The lines to output run from the first line of the entries below through the line containing "## 3. My account - Create 🔑"; copy them exactly and leave out pictures.

*** RECORDS FOR PROCESSING Section Begins ***

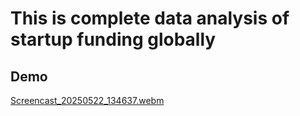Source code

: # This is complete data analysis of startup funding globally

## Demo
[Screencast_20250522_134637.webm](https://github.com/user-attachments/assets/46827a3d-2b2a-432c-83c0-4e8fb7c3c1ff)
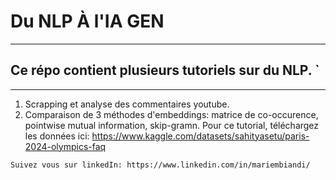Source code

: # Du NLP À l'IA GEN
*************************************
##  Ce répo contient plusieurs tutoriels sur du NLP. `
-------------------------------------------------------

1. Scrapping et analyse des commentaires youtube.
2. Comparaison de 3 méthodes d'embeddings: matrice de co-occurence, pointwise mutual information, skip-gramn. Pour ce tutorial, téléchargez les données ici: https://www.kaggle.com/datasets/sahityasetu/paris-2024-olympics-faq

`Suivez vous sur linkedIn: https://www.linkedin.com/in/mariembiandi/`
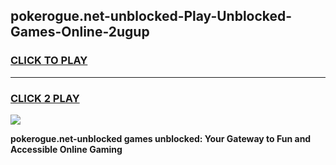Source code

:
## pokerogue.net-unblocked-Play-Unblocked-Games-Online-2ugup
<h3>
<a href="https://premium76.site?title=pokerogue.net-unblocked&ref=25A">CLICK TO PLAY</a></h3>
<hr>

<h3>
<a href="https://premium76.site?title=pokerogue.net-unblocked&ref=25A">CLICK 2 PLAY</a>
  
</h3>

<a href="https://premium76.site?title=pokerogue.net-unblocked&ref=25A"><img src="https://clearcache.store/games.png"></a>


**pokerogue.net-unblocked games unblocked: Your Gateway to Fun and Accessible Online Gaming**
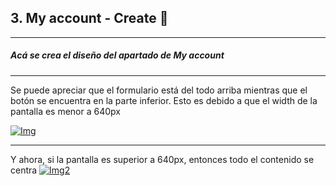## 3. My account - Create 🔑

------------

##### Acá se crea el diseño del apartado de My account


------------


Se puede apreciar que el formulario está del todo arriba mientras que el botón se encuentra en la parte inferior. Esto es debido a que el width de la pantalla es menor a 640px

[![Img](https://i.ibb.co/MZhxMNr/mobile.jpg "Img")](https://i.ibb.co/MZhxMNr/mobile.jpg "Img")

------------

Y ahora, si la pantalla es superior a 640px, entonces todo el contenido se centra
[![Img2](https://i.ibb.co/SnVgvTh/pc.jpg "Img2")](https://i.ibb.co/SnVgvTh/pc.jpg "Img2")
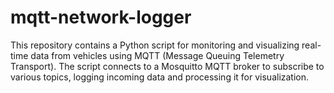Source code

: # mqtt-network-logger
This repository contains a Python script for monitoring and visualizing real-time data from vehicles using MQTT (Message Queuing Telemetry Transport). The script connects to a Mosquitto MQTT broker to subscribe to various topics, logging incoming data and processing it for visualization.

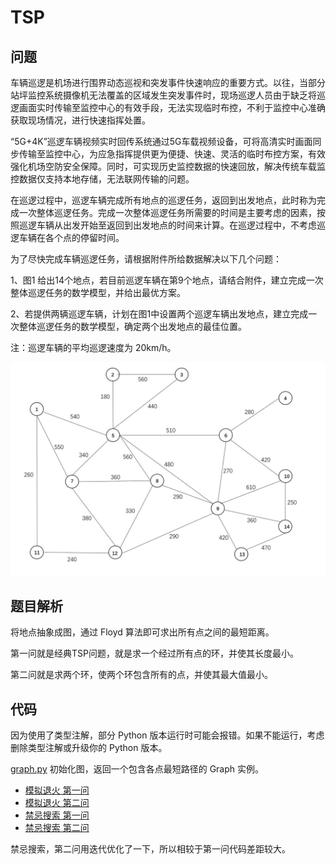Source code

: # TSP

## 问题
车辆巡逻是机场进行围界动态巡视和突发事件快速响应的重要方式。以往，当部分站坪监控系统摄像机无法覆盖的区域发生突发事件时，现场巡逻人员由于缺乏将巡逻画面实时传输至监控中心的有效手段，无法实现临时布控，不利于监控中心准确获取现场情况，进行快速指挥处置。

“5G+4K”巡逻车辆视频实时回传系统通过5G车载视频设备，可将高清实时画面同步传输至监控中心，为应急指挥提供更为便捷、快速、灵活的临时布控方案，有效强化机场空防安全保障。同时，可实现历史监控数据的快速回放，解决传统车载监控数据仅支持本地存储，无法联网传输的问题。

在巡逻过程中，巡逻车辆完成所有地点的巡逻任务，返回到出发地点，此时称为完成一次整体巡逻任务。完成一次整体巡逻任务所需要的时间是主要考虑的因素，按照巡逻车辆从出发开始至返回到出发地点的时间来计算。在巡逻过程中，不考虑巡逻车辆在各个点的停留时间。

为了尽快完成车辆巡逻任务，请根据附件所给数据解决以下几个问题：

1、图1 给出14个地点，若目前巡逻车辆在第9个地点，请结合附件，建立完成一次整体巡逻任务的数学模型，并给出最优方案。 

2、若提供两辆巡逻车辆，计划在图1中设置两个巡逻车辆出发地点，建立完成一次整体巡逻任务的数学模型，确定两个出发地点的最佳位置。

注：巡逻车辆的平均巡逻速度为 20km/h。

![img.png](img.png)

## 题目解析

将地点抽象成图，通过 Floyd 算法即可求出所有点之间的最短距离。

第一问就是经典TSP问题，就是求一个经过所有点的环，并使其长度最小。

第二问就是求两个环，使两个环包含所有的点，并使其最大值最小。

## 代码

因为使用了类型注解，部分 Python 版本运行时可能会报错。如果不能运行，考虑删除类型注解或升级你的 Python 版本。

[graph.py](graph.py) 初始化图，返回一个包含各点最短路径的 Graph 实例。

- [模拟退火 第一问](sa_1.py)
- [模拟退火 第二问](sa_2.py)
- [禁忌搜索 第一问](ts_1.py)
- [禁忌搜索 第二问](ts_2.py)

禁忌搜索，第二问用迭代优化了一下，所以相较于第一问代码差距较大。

*** RECORDS FOR PROCESSING Section Ends ***

#### EXERCISE ANSWER:
Source code

: # This is complete data analysis of startup funding globally

## Demo
[Screencast_20250522_134637.webm](https://github.com/user-attachments/assets/46827a3d-2b2a-432c-83c0-4e8fb7c3c1ff)
Source code

: # Du NLP À l'IA GEN
*************************************
##  Ce répo contient plusieurs tutoriels sur du NLP. `
-------------------------------------------------------

1. Scrapping et analyse des commentaires youtube.
2. Comparaison de 3 méthodes d'embeddings: matrice de co-occurence, pointwise mutual information, skip-gramn. Pour ce tutorial, téléchargez les données ici: https://www.kaggle.com/datasets/sahityasetu/paris-2024-olympics-faq

`Suivez vous sur linkedIn: https://www.linkedin.com/in/mariembiandi/`
Source code

:
## pokerogue.net-unblocked-Play-Unblocked-Games-Online-2ugup
<h3>
<a href="https://premium76.site?title=pokerogue.net-unblocked&ref=25A">CLICK TO PLAY</a></h3>
<hr>

<h3>
<a href="https://premium76.site?title=pokerogue.net-unblocked&ref=25A">CLICK 2 PLAY</a>
  
</h3>

<a href="https://premium76.site?title=pokerogue.net-unblocked&ref=25A"><img src="https://clearcache.store/games.png"></a>


**pokerogue.net-unblocked games unblocked: Your Gateway to Fun and Accessible Online Gaming**
## 3. My account - Create 🔑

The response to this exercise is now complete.